_Task requirements_: Transcribe the records word for word. Leave every picture out.

____________

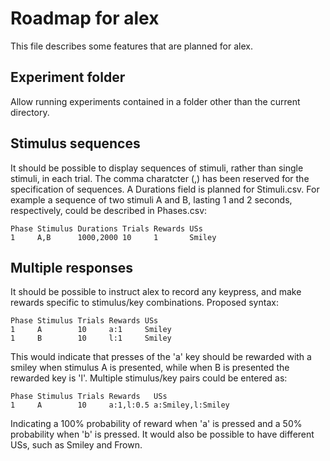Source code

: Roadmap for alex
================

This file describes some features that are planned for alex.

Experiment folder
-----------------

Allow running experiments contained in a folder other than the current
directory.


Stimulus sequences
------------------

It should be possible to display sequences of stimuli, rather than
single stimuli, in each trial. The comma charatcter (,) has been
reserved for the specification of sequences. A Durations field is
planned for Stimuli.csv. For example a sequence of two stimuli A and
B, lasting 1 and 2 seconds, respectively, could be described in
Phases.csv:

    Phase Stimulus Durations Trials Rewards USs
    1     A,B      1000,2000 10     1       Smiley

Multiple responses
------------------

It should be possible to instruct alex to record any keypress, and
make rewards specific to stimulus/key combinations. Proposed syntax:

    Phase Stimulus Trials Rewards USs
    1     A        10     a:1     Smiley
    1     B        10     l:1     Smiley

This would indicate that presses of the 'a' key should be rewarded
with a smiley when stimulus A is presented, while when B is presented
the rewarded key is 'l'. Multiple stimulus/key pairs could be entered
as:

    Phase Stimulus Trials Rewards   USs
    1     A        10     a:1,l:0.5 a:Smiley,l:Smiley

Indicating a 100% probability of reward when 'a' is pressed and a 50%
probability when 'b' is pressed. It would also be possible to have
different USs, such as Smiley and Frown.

____________

_Answer box_:
Source code

: Roadmap for alex
================

This file describes some features that are planned for alex.

Experiment folder
-----------------

Allow running experiments contained in a folder other than the current
directory.


Stimulus sequences
------------------

It should be possible to display sequences of stimuli, rather than
single stimuli, in each trial. The comma charatcter (,) has been
reserved for the specification of sequences. A Durations field is
planned for Stimuli.csv. For example a sequence of two stimuli A and
B, lasting 1 and 2 seconds, respectively, could be described in
Phases.csv:

    Phase Stimulus Durations Trials Rewards USs
    1     A,B      1000,2000 10     1       Smiley

Multiple responses
------------------

It should be possible to instruct alex to record any keypress, and
make rewards specific to stimulus/key combinations. Proposed syntax:

    Phase Stimulus Trials Rewards USs
    1     A        10     a:1     Smiley
    1     B        10     l:1     Smiley

This would indicate that presses of the 'a' key should be rewarded
with a smiley when stimulus A is presented, while when B is presented
the rewarded key is 'l'. Multiple stimulus/key pairs could be entered
as:

    Phase Stimulus Trials Rewards   USs
    1     A        10     a:1,l:0.5 a:Smiley,l:Smiley

Indicating a 100% probability of reward when 'a' is pressed and a 50%
probability when 'b' is pressed. It would also be possible to have
different USs, such as Smiley and Frown.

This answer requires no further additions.